WHAT IS EXPECTED: Every entry below should be transcribed exactly; pictures stay out of the copy.

-------- TASK MATERIAL

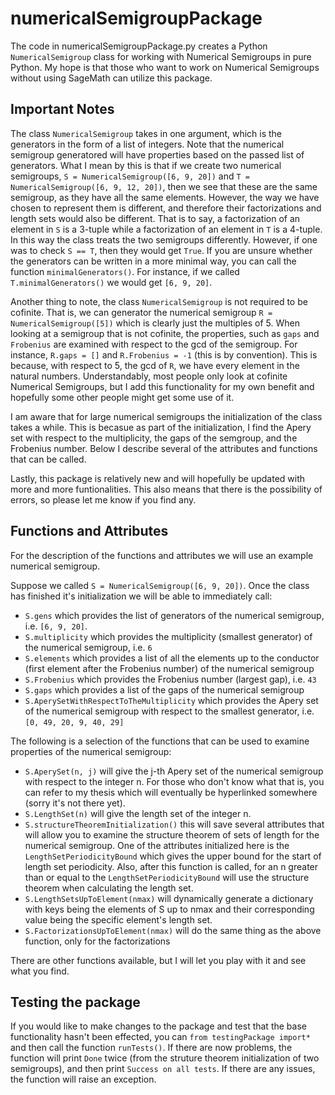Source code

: # numericalSemigroupPackage

The code in numericalSemigroupPackage.py creates a Python `NumericalSemigroup` class for working with Numerical Semigroups in pure Python. My hope is that those who want to work on Numerical Semigroups without using SageMath can utilize this package. 

## Important Notes
The class `NumericalSemigroup` takes in one argument, which is the generators in the form of a list of integers. Note that the numerical semigroup generatored will have properties based on the passed list of generators. What I mean by this is that if we create two numerical semigroups, `S = NumericalSemigroup([6, 9, 20])` and `T = NumericalSemigroup([6, 9, 12, 20])`, then we see that these are the same semigroup, as they have all the same elements. However, the way we have chosen to represent them is different, and therefore their factorizations and length sets would also be different. That is to say, a factorization of an element in `S` is a 3-tuple while a factorization of an element in `T` is a 4-tuple. In this way the class treats the two semigroups differently. However, if one was to check `S == T`, then they would get `True`. If you are unsure whether the generators can be written in a more minimal way, you can call the function `minimalGenerators()`. For instance, if we called `T.minimalGenerators()` we would get `[6, 9, 20]`.

Another thing to note, the class `NumericalSemigroup` is not required to be cofinite. That is, we can generator the numerical semigroup `R = NumericalSemigroup([5])` which is clearly just the multiples of 5. When looking at a semigroup that is not cofinite, the properties, such as `gaps` and `Frobenius` are examined with respect to the gcd of the semigroup. For instance, `R.gaps = []` and `R.Frobenius = -1` (this is by convention). This is because, with respect to 5, the gcd of `R`, we have every element in the natural numbers. Understandably, most people only look at cofinite Numerical Semigroups, but I add this functionality for my own benefit and hopefully some other people might get some use of it. 

I am aware that for large numerical semigroups the initialization of the class takes a while. This is becasue as part of the initialization, I find the Apery set with respect to the multiplicity, the gaps of the semgroup, and the Frobenius number. Below I describe several of the attributes and functions that can be called.

Lastly, this package is relatively new and will hopefully be updated with more and more funtionalities. This also means that there is the possibility of errors, so please let me know if you find any. 

## Functions and Attributes
For the description of the functions and attributes we will use an example numerical semigroup. 

Suppose we called `S = NumericalSemigroup([6, 9, 20])`. Once the class has finished it's initialization we will be able to immediately call:
* `S.gens` which provides the list of generators of the numerical semigroup, i.e. `[6, 9, 20]`.
* `S.multiplicity` which provides the multiplicity (smallest generator) of the numerical semigroup, i.e. `6`
* `S.elements` which provides a list of all the elements up to the conductor (first element after the Frobenius number) of the numerical semigroup
* `S.Frobenius` which provides the Frobenius number (largest gap), i.e. `43`
* `S.gaps` which provides a list of the gaps of the numerical semigroup
* `S.AperySetWithRespectToTheMultiplicity` which provides the Apery set of the numerical semigroup with respect to the smallest generator, i.e. `[0, 49, 20, 9, 40, 29]`

The following is a selection of the functions that can be used to examine properties of the numerical semigroup:
* `S.AperySet(n, j)` will give the j-th Apery set of the numerical semigroup with respect to the integer n. For those who don't know what that is, you can refer to my thesis which will eventually be hyperlinked somewhere (sorry it's not there yet).
* `S.LengthSet(n)` will give the length set of the integer n. 
* `S.structureTheoremInitialization()` this will save several attributes that will allow you to examine the structure theorem of sets of length for the numerical semigroup. One of the attributes initialized here is the `LengthSetPeriodicityBound` which gives the upper bound for the start of length set periodicity. Also, after this function is called, for an n greater than or equal to the `LengthSetPeriodicityBound` will use the structure theorem when calculating the length set. 
* `S.LengthSetsUpToElement(nmax)` will dynamically generate a dictionary with keys being the elements of S up to nmax and their corresponding value being the specific element's length set.
* `S.FactorizationsUpToElement(nmax)` will do the same thing as the above function, only for the factorizations

There are other functions available, but I will let you play with it and see what you find.



## Testing the package

If you would like to make changes to the package and test that the base functionality hasn't been effected, you can `from testingPackage import*` and then call the function `runTests()`. If there are now problems, the function will print `Done` twice (from the struture theorem initialization of two semigroups), and then print `Success on all tests`. If there are any issues, the function will raise an exception.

----------------

WRITTEN RESPONSE:
Source code

: # numericalSemigroupPackage

The code in numericalSemigroupPackage.py creates a Python `NumericalSemigroup` class for working with Numerical Semigroups in pure Python. My hope is that those who want to work on Numerical Semigroups without using SageMath can utilize this package. 

## Important Notes
The class `NumericalSemigroup` takes in one argument, which is the generators in the form of a list of integers. Note that the numerical semigroup generatored will have properties based on the passed list of generators. What I mean by this is that if we create two numerical semigroups, `S = NumericalSemigroup([6, 9, 20])` and `T = NumericalSemigroup([6, 9, 12, 20])`, then we see that these are the same semigroup, as they have all the same elements. However, the way we have chosen to represent them is different, and therefore their factorizations and length sets would also be different. That is to say, a factorization of an element in `S` is a 3-tuple while a factorization of an element in `T` is a 4-tuple. In this way the class treats the two semigroups differently. However, if one was to check `S == T`, then they would get `True`. If you are unsure whether the generators can be written in a more minimal way, you can call the function `minimalGenerators()`. For instance, if we called `T.minimalGenerators()` we would get `[6, 9, 20]`.

Another thing to note, the class `NumericalSemigroup` is not required to be cofinite. That is, we can generator the numerical semigroup `R = NumericalSemigroup([5])` which is clearly just the multiples of 5. When looking at a semigroup that is not cofinite, the properties, such as `gaps` and `Frobenius` are examined with respect to the gcd of the semigroup. For instance, `R.gaps = []` and `R.Frobenius = -1` (this is by convention). This is because, with respect to 5, the gcd of `R`, we have every element in the natural numbers. Understandably, most people only look at cofinite Numerical Semigroups, but I add this functionality for my own benefit and hopefully some other people might get some use of it. 

I am aware that for large numerical semigroups the initialization of the class takes a while. This is becasue as part of the initialization, I find the Apery set with respect to the multiplicity, the gaps of the semgroup, and the Frobenius number. Below I describe several of the attributes and functions that can be called.

Lastly, this package is relatively new and will hopefully be updated with more and more funtionalities. This also means that there is the possibility of errors, so please let me know if you find any. 

## Functions and Attributes
For the description of the functions and attributes we will use an example numerical semigroup. 

Suppose we called `S = NumericalSemigroup([6, 9, 20])`. Once the class has finished it's initialization we will be able to immediately call:
* `S.gens` which provides the list of generators of the numerical semigroup, i.e. `[6, 9, 20]`.
* `S.multiplicity` which provides the multiplicity (smallest generator) of the numerical semigroup, i.e. `6`
* `S.elements` which provides a list of all the elements up to the conductor (first element after the Frobenius number) of the numerical semigroup
* `S.Frobenius` which provides the Frobenius number (largest gap), i.e. `43`
* `S.gaps` which provides a list of the gaps of the numerical semigroup
* `S.AperySetWithRespectToTheMultiplicity` which provides the Apery set of the numerical semigroup with respect to the smallest generator, i.e. `[0, 49, 20, 9, 40, 29]`

The following is a selection of the functions that can be used to examine properties of the numerical semigroup:
* `S.AperySet(n, j)` will give the j-th Apery set of the numerical semigroup with respect to the integer n. For those who don't know what that is, you can refer to my thesis which will eventually be hyperlinked somewhere (sorry it's not there yet).
* `S.LengthSet(n)` will give the length set of the integer n. 
* `S.structureTheoremInitialization()` this will save several attributes that will allow you to examine the structure theorem of sets of length for the numerical semigroup. One of the attributes initialized here is the `LengthSetPeriodicityBound` which gives the upper bound for the start of length set periodicity. Also, after this function is called, for an n greater than or equal to the `LengthSetPeriodicityBound` will use the structure theorem when calculating the length set. 
* `S.LengthSetsUpToElement(nmax)` will dynamically generate a dictionary with keys being the elements of S up to nmax and their corresponding value being the specific element's length set.
* `S.FactorizationsUpToElement(nmax)` will do the same thing as the above function, only for the factorizations

There are other functions available, but I will let you play with it and see what you find.



## Testing the package

If you would like to make changes to the package and test that the base functionality hasn't been effected, you can `from testingPackage import*` and then call the function `runTests()`. If there are now problems, the function will print `Done` twice (from the struture theorem initialization of two semigroups), and then print `Success on all tests`. If there are any issues, the function will raise an exception.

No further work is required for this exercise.